**** Records to process

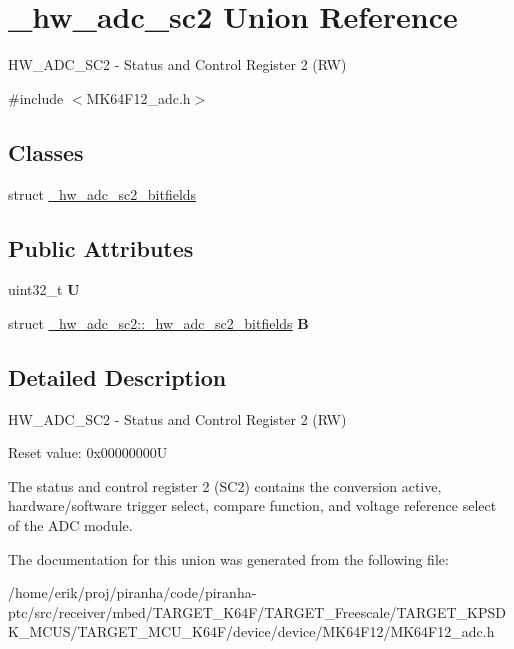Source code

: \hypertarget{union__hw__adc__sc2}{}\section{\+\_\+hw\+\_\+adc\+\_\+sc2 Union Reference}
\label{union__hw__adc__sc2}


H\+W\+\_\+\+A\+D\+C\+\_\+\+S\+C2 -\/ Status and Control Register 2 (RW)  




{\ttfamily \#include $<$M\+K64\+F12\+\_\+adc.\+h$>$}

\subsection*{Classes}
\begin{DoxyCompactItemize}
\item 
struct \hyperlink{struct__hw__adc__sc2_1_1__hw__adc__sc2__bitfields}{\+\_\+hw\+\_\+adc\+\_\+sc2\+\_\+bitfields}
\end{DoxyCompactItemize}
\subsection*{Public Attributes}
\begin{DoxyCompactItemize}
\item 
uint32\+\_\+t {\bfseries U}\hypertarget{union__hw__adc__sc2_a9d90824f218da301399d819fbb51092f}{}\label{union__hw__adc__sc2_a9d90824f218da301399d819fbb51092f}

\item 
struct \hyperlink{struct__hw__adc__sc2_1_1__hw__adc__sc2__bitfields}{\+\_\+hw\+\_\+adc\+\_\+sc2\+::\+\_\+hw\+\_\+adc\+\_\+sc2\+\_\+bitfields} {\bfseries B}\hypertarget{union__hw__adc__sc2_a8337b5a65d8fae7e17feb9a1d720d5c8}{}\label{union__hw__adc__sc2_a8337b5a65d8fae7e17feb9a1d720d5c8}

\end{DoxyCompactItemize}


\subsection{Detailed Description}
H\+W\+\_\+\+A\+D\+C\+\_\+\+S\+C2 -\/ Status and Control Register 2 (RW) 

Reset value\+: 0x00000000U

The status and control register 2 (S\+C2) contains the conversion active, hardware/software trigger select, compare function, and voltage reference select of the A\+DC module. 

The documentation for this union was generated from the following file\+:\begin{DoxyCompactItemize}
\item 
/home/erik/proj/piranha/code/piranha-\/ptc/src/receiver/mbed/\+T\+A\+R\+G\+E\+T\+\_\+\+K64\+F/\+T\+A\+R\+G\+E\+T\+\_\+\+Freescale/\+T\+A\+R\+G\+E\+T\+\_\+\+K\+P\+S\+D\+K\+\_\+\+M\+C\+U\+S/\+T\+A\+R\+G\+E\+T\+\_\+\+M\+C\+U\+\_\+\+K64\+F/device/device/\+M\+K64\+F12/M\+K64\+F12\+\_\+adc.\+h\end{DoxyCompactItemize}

********
**** Records to process

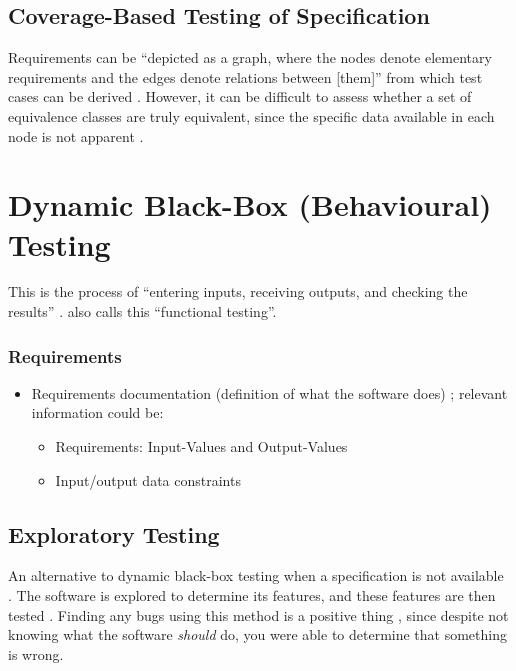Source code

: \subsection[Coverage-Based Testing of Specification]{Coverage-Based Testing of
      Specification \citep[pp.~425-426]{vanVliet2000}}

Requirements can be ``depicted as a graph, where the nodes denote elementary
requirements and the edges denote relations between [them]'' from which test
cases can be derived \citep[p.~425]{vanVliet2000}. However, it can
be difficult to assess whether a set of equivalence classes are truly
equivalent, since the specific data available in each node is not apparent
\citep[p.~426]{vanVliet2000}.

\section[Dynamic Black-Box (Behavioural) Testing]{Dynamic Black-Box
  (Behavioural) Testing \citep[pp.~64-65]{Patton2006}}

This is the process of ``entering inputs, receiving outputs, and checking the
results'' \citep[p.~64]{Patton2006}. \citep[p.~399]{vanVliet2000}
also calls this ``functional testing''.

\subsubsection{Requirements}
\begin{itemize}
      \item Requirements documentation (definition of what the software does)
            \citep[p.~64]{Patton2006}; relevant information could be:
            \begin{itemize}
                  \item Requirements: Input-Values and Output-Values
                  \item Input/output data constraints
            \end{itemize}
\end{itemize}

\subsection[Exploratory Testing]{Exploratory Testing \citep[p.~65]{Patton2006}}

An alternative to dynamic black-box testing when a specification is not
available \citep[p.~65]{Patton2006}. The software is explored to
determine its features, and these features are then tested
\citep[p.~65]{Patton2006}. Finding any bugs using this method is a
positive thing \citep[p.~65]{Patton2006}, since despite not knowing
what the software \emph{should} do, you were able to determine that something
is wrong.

********

Work item: From the entries, copy out each line containing the word "hyperlink".

Reply to the exercise:
struct \hyperlink{struct__hw__adc__sc2_1_1__hw__adc__sc2__bitfields}{\+\_\+hw\+\_\+adc\+\_\+sc2\+\_\+bitfields}
struct \hyperlink{struct__hw__adc__sc2_1_1__hw__adc__sc2__bitfields}{\+\_\+hw\+\_\+adc\+\_\+sc2\+::\+\_\+hw\+\_\+adc\+\_\+sc2\+\_\+bitfields} {\bfseries B}\hypertarget{union__hw__adc__sc2_a8337b5a65d8fae7e17feb9a1d720d5c8}{}\label{union__hw__adc__sc2_a8337b5a65d8fae7e17feb9a1d720d5c8}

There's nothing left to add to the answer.